Апрасинья поднималась из теплой постели, укрывала детей и уходила в ночь. По дороге она коротко и деловито расспрашивала, что ел, что пил, где, по каким местам бродил мальчик. Она вслушивалась в дыхание больного, осматривала и долго что-то бормотала, напевая под нос, растирала тельце сильными пальцами, перебирая и ощупывая мышцы, жилки и туго наполненные вены.
Многих евринцев спасла Апрасинья, и звали ее теперь Матерью Матерей, матерью всех живущих в деревне. Матерей Мать властно забрала в свои руки всех женщин селения, все важные женские дела они обсуждали с Апрасиньей. Одних она усмиряла тихим, мудрым словом, других поколачивала за неопрятность, лень и легкий, пустой язык. Как-то подвыпивший Кирька Кентин с туманной головой наткнулся на Апрасинью, но та даже не сдвинулась с места.
— По-че-му эта сучья дочь ходит с открытым лицом? — пошатнулся Кирька, тараща на Апрасинью красненькие мокрые глазки. — По-че-му она, как росомаха, гадит в моем доме?
Апрасинья лишь усмехнулась.
— Я — сучья дочь? — густым голосом спросила она. — То говорит мне пустое дупло?! У тебя сил не хватает на продолжение рода, и жену ты пустой держишь. И на меня ты вытягиваешь поганый язык?!

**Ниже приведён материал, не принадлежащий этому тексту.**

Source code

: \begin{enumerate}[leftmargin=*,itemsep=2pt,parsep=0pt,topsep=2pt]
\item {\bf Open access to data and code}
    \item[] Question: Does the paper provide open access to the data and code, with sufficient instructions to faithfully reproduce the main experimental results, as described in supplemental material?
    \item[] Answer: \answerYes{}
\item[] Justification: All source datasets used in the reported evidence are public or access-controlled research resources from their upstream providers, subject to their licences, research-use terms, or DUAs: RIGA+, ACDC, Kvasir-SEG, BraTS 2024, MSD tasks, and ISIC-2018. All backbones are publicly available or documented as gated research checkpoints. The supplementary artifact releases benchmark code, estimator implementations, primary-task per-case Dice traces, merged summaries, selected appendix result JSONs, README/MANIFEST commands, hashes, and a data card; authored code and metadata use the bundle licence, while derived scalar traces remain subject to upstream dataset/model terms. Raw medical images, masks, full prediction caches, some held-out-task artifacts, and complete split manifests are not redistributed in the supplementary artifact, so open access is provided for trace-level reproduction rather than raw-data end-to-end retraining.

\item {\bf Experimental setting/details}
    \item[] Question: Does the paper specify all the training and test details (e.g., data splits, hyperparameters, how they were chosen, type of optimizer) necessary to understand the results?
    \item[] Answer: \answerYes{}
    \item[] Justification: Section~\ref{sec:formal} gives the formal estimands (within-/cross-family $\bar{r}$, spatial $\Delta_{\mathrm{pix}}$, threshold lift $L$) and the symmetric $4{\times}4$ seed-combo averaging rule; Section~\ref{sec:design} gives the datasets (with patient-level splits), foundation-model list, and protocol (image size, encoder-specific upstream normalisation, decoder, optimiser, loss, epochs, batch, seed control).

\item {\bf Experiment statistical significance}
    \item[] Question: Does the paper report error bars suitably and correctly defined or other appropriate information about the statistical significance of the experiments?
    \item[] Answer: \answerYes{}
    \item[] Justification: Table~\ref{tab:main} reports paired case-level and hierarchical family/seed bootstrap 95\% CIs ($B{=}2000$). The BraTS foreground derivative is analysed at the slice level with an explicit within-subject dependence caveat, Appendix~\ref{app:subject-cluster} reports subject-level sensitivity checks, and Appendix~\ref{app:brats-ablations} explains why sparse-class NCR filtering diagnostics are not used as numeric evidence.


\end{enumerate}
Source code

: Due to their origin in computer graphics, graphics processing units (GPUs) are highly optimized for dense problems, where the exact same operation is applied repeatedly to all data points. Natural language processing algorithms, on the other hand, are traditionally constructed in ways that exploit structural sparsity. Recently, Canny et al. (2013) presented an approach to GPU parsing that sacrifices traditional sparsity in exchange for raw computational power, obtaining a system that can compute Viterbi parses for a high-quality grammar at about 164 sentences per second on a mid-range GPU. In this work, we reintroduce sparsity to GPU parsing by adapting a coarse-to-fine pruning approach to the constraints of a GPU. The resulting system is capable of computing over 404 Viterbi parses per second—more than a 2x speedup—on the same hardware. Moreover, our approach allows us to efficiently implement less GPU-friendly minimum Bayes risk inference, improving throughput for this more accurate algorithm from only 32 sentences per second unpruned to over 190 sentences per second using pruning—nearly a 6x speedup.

— По-че-му… за-чем ты научила мою жену огрызаться? — потребовал ответа Кирька. — Знаю, когда Ухожу в урман, ты садишься к моему чувалу и учишь ее… Поче-му-у?
— Потому что ты глупый и противный, как налим! — отрезала Апрасинья. — А ну, уйди с дороги!
Кирька не мог вынести такого и замахнулся. Матерей Мать ударила кулаком по его мокрому носу, по распущенным губам, и Кирька упал в грязную лужу, где плавал Собачий помет. Громко смеялись мужчины, когда добирался к своему дому вонючий, весь перепачканный Кирька.
Когда Матерей Мать появлялась на улице, проходила по ней, окруженная голубоглазыми крупными, как волки, собаками, мужчины выходили из юрт, торопились вынести уголек из чувала, чтобы Апрасинья раскурила свою трубку. Мимо кого-то она проходила, храня молчание, с окаменелым лицом, неприступная, замкнутая, и тот знал, что недавно совершил что-то недостойное, грубое и темное. А у кого-то она принимала уголек, мягко благодарила и уходила в свои лесные поляны, где вызревали целебные травы, где из-под корней, у вскипающих родников, вырывались к солнцу сладкие стебли. Матерей Мать выводила в лес своих детей, и лес переливался в них здоровьем и силой.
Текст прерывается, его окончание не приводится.